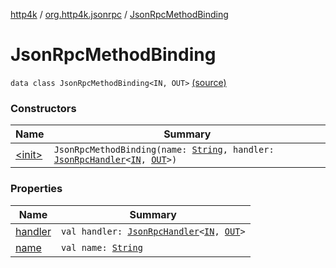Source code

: [http4k](../../index.md) / [org.http4k.jsonrpc](../index.md) / [JsonRpcMethodBinding](./index.md)

# JsonRpcMethodBinding

`data class JsonRpcMethodBinding<IN, OUT>` [(source)](https://github.com/http4k/http4k/blob/master/http4k-jsonrpc/src/main/kotlin/org/http4k/jsonrpc/JsonRpcService.kt#L104)

### Constructors

| Name | Summary |
|---|---|
| [&lt;init&gt;](-init-.md) | `JsonRpcMethodBinding(name: `[`String`](https://kotlinlang.org/api/latest/jvm/stdlib/kotlin/-string/index.html)`, handler: `[`JsonRpcHandler`](../-json-rpc-handler.md)`<`[`IN`](index.md#IN)`, `[`OUT`](index.md#OUT)`>)` |

### Properties

| Name | Summary |
|---|---|
| [handler](handler.md) | `val handler: `[`JsonRpcHandler`](../-json-rpc-handler.md)`<`[`IN`](index.md#IN)`, `[`OUT`](index.md#OUT)`>` |
| [name](name.md) | `val name: `[`String`](https://kotlinlang.org/api/latest/jvm/stdlib/kotlin/-string/index.html) |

## Action item
Repeat the material above exactly, so that every entry appears but no picture does.

## Answer box
Source code

: [http4k](../../index.md) / [org.http4k.jsonrpc](../index.md) / [JsonRpcMethodBinding](./index.md)

# JsonRpcMethodBinding

`data class JsonRpcMethodBinding<IN, OUT>` [(source)](https://github.com/http4k/http4k/blob/master/http4k-jsonrpc/src/main/kotlin/org/http4k/jsonrpc/JsonRpcService.kt#L104)

### Constructors

| Name | Summary |
|---|---|
| [&lt;init&gt;](-init-.md) | `JsonRpcMethodBinding(name: `[`String`](https://kotlinlang.org/api/latest/jvm/stdlib/kotlin/-string/index.html)`, handler: `[`JsonRpcHandler`](../-json-rpc-handler.md)`<`[`IN`](index.md#IN)`, `[`OUT`](index.md#OUT)`>)` |

### Properties

| Name | Summary |
|---|---|
| [handler](handler.md) | `val handler: `[`JsonRpcHandler`](../-json-rpc-handler.md)`<`[`IN`](index.md#IN)`, `[`OUT`](index.md#OUT)`>` |
| [name](name.md) | `val name: `[`String`](https://kotlinlang.org/api/latest/jvm/stdlib/kotlin/-string/index.html) |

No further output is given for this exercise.